Los buenos vecinos no existen
En Cómo ordenar una biblioteca, Roberto Calasso recupera la teoría de Aby Warburg sobre “el buen vecino”. La biblioteca ideal no sería aquella donde uno encuentra el libro que busca, sino aquella donde encuentra el libro contiguo, el volumen inesperado que ilumina mejor la pregunta inicial. El libro vecino como revelación. El azar corregido por una inteligencia secreta del orden.
La teoría es bellísima porque halaga una superstición de lectores refinados: la idea de que los libros conversan entre sí cuando nadie los mira. Pero las bibliotecas reales –las verdaderamente usadas, fatigadas por mudanzas, humedad, entusiasmos violentos y abandonos súbitos– obedecen a otra ley menos noble y probablemente más exacta. Podría llamársela el principio de demora compensatoria.
No existe el buen vecino. Existe el vecino tardío. Uno busca a Stevenson y encuentra el Benjamin que necesitaba hace un mes. Busca a Benjamin y aparece un Onetti perdido durante un verano entero. El libro comparece cuando la necesidad ya expiró y el hallazgo adquirió una inutilidad melancólica. La biblioteca ordenada asiste. La desordenada objeta. Calasso imagina afinidades invisibles, vecindades fértiles, una diplomacia silenciosa entre volúmenes. Pero basta convivir algunos años con una biblioteca real para advertir otra cosa: los libros no cooperan: conspiran.
A lo mejor Jonathan Swift entendió mejor este fenómeno en La batalla de los libros, aquel relato donde los autores clásicos y modernos libran una guerra física dentro de una biblioteca. Swift imagina literalmente a los libros peleándose entre sí, alineándose en ejércitos, atacándose por prestigio y vanidad intelectual. Toda biblioteca termina pareciéndose más a esa batalla que a la armonía warburguiana. Los libros se desplazan. Se esconden. Se expulsan mutuamente. Un tomo enorme de historia romana aplasta durante años un libro raquítico de poemas de Ungaretti. Una novela de Arno Schmidt cae detrás de una fila y desaparece como un cadáver en una fosa común. Las novelas policiales emigran lentamente hacia la cama. Los rusos ocupan territorios enteros durante inviernos depresivos.

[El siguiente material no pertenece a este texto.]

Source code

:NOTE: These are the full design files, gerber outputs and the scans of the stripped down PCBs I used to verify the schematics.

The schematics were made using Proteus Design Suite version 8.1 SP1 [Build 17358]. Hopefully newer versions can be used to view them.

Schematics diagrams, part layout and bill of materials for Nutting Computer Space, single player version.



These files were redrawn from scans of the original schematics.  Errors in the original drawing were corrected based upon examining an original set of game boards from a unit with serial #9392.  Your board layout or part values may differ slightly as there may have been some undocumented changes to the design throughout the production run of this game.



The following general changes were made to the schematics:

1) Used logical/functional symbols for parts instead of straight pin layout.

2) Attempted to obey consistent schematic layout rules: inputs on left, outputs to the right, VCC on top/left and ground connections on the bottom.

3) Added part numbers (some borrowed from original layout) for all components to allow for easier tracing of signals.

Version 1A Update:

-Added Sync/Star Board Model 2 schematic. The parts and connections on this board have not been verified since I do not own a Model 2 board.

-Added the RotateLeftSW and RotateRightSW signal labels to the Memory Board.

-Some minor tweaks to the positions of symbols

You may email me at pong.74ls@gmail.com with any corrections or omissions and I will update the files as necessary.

Nadie ordena una biblioteca: apenas administra un conflicto. Entonces aparece el verdadero sistema clasificatorio del desorden. No el caos sino la demora precisa. Cada libro parece decidir el momento exacto de reaparecer, generalmente cuando ya no sirve. Como ciertas personas que llaman apenas uno dejó de esperarlas. Ese es el principio de demora compensatoria: el libro perdido siempre aparece, pero lo hace demasiado tarde, cuando la búsqueda ya dejó de importar.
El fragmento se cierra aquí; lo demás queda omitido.